MP propõe ação de impugnação à candidatura de Barjas Negri à Prefeitura de Piracicaba


Segundo Promotoria, candidato à reeleição está inelegível devido a duas condenações por improbidade administrativa em segunda instância. Coligação diz que vai apresentar defesa quando for notificada e que está segura da legitimidade da candidatura. Prefeito de Piracicaba, Barjas Negri
Carol Giantomaso/G1
O Ministério Público Eleitoral (MPE) propôs uma ação de impugnação de registro da candidatura à reeleição do prefeito de Piracicaba (SP), Barjas Negri (PSDB). A coligação informou que vai apresentar defesa quando for notificada e que está segura da legitimidade da candidatura.
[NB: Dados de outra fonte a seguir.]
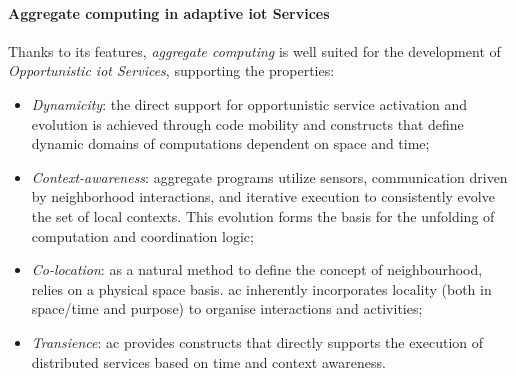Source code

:\paragraph{Aggregate computing in adaptive \ac{iot} Services}
Thanks to its features, \emph{aggregate computing} is well suited for the development of \emph{Opportunistic \ac{iot}
Services}, supporting the properties:
\begin{itemize}
    \item \emph{Dynamicity}: the direct support for opportunistic service activation and evolution is achieved through
        code mobility and constructs that define dynamic domains of computations dependent on space and time;
    \item \emph{Context-awareness}: aggregate programs utilize sensors, communication driven by neighborhood interactions,
        and iterative execution to consistently evolve the set of local contexts.
        This evolution forms the basis for the unfolding of computation and coordination logic;
    \item \emph{Co-location}: as a natural method to define the concept of neighbourhood, relies on a physical space basis.
        \ac{ac} inherently incorporates locality (both in space/time and purpose) to organise interactions and activities;
    \item \emph{Transience}: \ac{ac} provides constructs that directly supports the execution of distributed services
        based on time and context awareness.
\end{itemize}

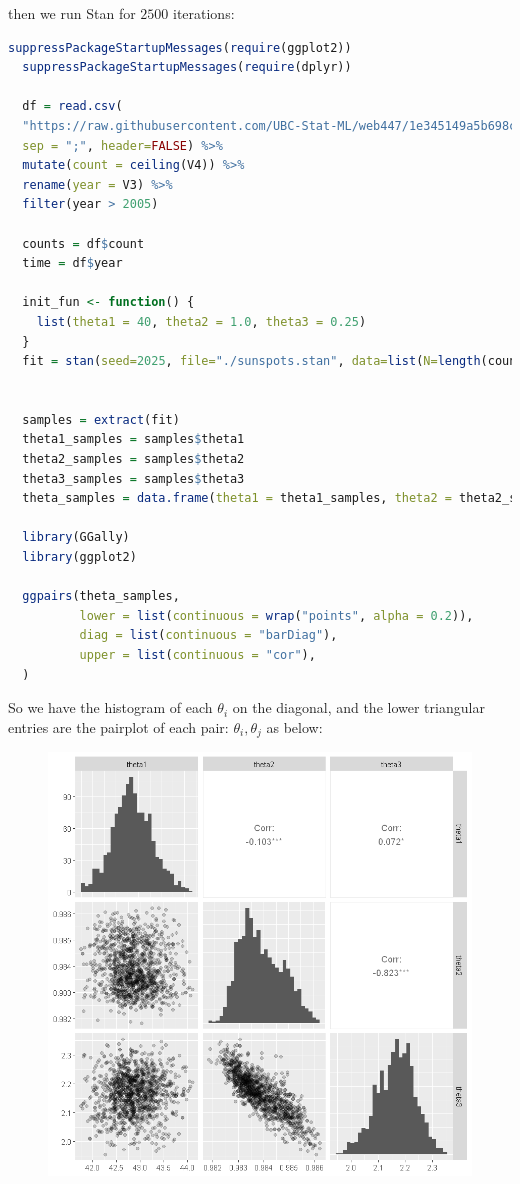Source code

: \documentclass{article}
\begin{document}
then we run Stan for $2500$ iterations:
\begin{lstlisting}[language=R]
  suppressPackageStartupMessages(require(ggplot2))
  suppressPackageStartupMessages(require(dplyr))

  df = read.csv(
  "https://raw.githubusercontent.com/UBC-Stat-ML/web447/1e345149a5b698ccdf0a7e9b0aeabec2463c50ca/data/sunspots-SN_m_tot_V2.0.csv",
  sep = ";", header=FALSE) %>%
  mutate(count = ceiling(V4)) %>%
  rename(year = V3) %>%
  filter(year > 2005)

  counts = df$count 
  time = df$year

  init_fun <- function() {
    list(theta1 = 40, theta2 = 1.0, theta3 = 0.25)
  }
  fit = stan(seed=2025, file="./sunspots.stan", data=list(N=length(counts),y=counts), chains=1, iter=2500, init = init_fun)


  samples = extract(fit)
  theta1_samples = samples$theta1
  theta2_samples = samples$theta2
  theta3_samples = samples$theta3
  theta_samples = data.frame(theta1 = theta1_samples, theta2 = theta2_samples, theta3 = theta3_samples)

  library(GGally)
  library(ggplot2)

  ggpairs(theta_samples, 
          lower = list(continuous = wrap("points", alpha = 0.2)),
          diag = list(continuous = "barDiag"),
          upper = list(continuous = "cor"),
  )
\end{lstlisting}
So we have the histogram of each $\theta_i$ on the diagonal, and the lower triangular entries are the pairplot of each pair: $\theta_i, \theta_j$ as below:
\begin{figure}[H]
  \centering
  \includegraphics[width=\textwidth]{pairplot.png}
  \caption{}
  \label{}
\end{figure}
\end{document}
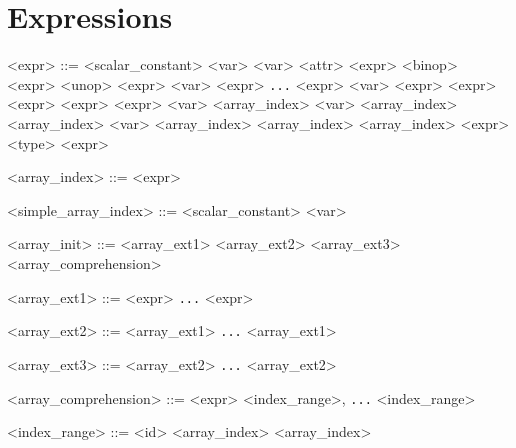 \section*{Expressions}

\begin{grammar}
<expr> ::=
           <scalar_constant>                          %
         \alt <var>                                      %
         \alt <var> \lit{\`} <attr>                   %
         \alt <expr> <binop> <expr>                      %
         \alt <unop> <expr>                              %
         \alt <var> \lit{(} <expr> \lit{,} \texttt{...} \lit{,} <expr> \lit{)}    %
         \alt {} <var> \lit{=} <expr>  <expr>         %
         \alt {} <expr>  <expr>  <expr>    %
         \alt <var> \lit{[} <array_index> \lit{]}                  %
         \alt <var> \lit{[} <array_index> \lit{]} \lit{[} <array_index> \lit{]}        %
         \alt <var> \lit{[} <array_index> \lit{]} \lit{[} <array_index> \lit{]} \lit{[} <array_index> \lit{]}       %
         \alt \lit{(} <expr> \lit{:} <type> \lit{)}                  %
         \alt \lit{(} <expr> \lit{)}

<array_index> ::= <expr>

<simple_array_index> ::= <scalar_constant> 
         \alt <var>

<array_init> ::= <array_ext1>
               \alt <array_ext2>
               \alt <array_ext3>
               \alt \lit{[} <array_comprehension> \lit{]}

<array_ext1> ::= \lit{[} <expr> \lit{,} \texttt{...} \lit{,} <expr> \lit{]}              

<array_ext2> ::= \lit{[} <array_ext1> \lit{,} \texttt{...} \lit{,} <array_ext1> \lit{]}              

<array_ext3> ::= \lit{[} <array_ext2> \lit{,} \texttt{...} \lit{,} <array_ext2> \lit{]}              

<array_comprehension> ::= \lit{[} <expr> \lit{|} <index_range>, \lit{,} \texttt{...} \lit{,} <index_range> \lit{]}

<index_range> ::= <id> \lit{=} <array_index>  <array_index>

\end{grammar}

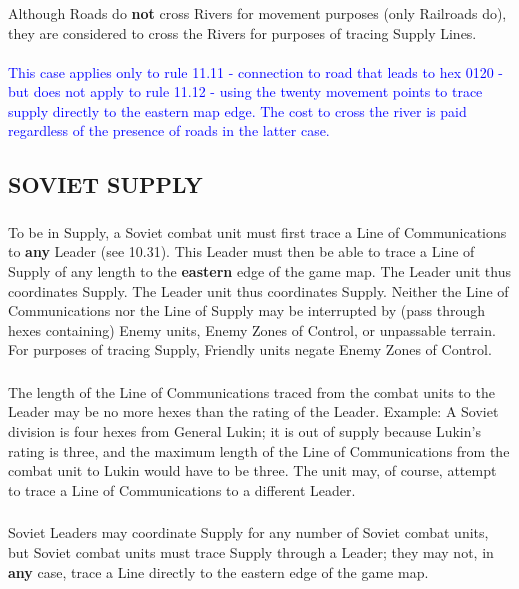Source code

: \subsubsection{} Although Roads do \textbf{not} cross Rivers for movement purposes (only Railroads do), they are considered to cross the Rivers for purposes of tracing Supply Lines.
\nobreak\\\\
\textcolor{blue}{This case applies only to rule 11.11 - connection to road that leads to hex 0120 - but does not apply to rule 11.12 - using the twenty movement points to trace supply directly to the eastern map edge. The cost to cross the river is paid regardless of the presence of roads in the latter case.}

\subsection{SOVIET SUPPLY}

\subsubsection{} To be in Supply, a Soviet combat unit must first trace a Line of Communications to \textbf{any} Leader (see 10.31). This Leader must then be able to trace a Line of Supply of any length to the \textbf{eastern} edge of the game map. The Leader unit thus coordinates Supply. The Leader unit thus coordinates Supply. Neither the Line of Communications nor the Line of Supply may be interrupted by (pass through hexes containing) Enemy units, Enemy Zones of Control, or unpassable terrain. For purposes of tracing Supply, Friendly units negate Enemy Zones of Control.

\subsubsection{} The length of the Line of Communications traced from the combat units to the Leader may be no more hexes than the rating of the Leader. Example: A Soviet division is four hexes from General Lukin; it is out of supply because Lukin's rating is three, and the maximum length of the Line of Communications from the combat unit to Lukin would have to be three. The unit may, of course, attempt to trace a Line of Communications to a different Leader.

\subsubsection{} Soviet Leaders may coordinate Supply for any number of Soviet combat units, but Soviet combat units must trace Supply through a Leader; they may not, in \textbf{any} case, trace a Line directly to the eastern edge of the game map.

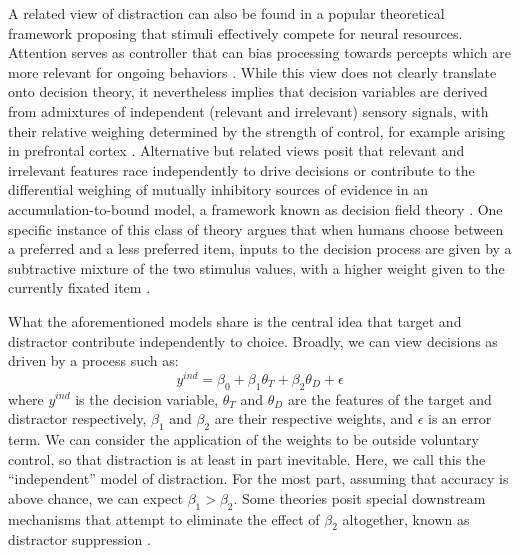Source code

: \documentclass[a4paper, nobind]{templates/ociamthesis}
\begin{document}
A related view of distraction can also be found in a popular theoretical framework proposing that stimuli effectively compete for neural resources. Attention serves as controller that can bias processing towards percepts which are more relevant for ongoing behaviors \autocite{desimone1995}. While this view does not clearly translate onto decision theory, it nevertheless implies that decision variables are derived from admixtures of independent (relevant and irrelevant) sensory signals, with their relative weighing determined by the strength of control, for example arising in prefrontal cortex \autocite{miller2001,egner2005}. Alternative but related views posit that relevant and irrelevant features race independently to drive decisions \autocite{bundesen1990} or contribute to the differential weighing of mutually inhibitory sources of evidence in an accumulation-to-bound model, a framework known as decision field theory \autocite{busemeyer1993}. One specific instance of this class of theory argues that when humans choose between a preferred and a less preferred item, inputs to the decision process are given by a subtractive mixture of the two stimulus values, with a higher weight given to the currently fixated item \autocite{krajbich2010}.

What the aforementioned models share is the central idea that target and distractor contribute independently to choice. Broadly, we can view decisions as driven by a process such as:
\begin{equation}
y^{ind} = \beta_0 + \beta_1\theta_T + \beta_2\theta_D + \epsilon
\end{equation}
where \(y^{ind}\) is the decision variable, \(\theta_T\) and \(\theta_D\) are the features of the target and distractor respectively, \(\beta_1\) and \(\beta_2\) are their respective weights, and \(\epsilon\) is an error term. We can consider the application of the weights to be outside voluntary control, so that distraction is at least in part inevitable. Here, we call this the ``independent'' model of distraction. For the most part, assuming that accuracy is above chance, we can expect \(\beta_1>\beta_2\). Some theories posit special downstream mechanisms that attempt to eliminate the effect of \(\beta_2\) altogether, known as distractor suppression \autocite{geng2014,chelazzi2019}.
\end{document}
A ação foi protocolada na última terça-feira (29), mas para que a inelegibilidade seja confirmada é necessário que a Justiça acate o pedido da Promotoria e se esgotem os recursos da coligação alvo do processo.
De acordo com o promotor Paulo Kishi, Barjas está com os direitos políticos suspensos devido a duas condenações por improbidade administrativa em segunda instância. Por isso, pediu o indeferimento de sua candidatura.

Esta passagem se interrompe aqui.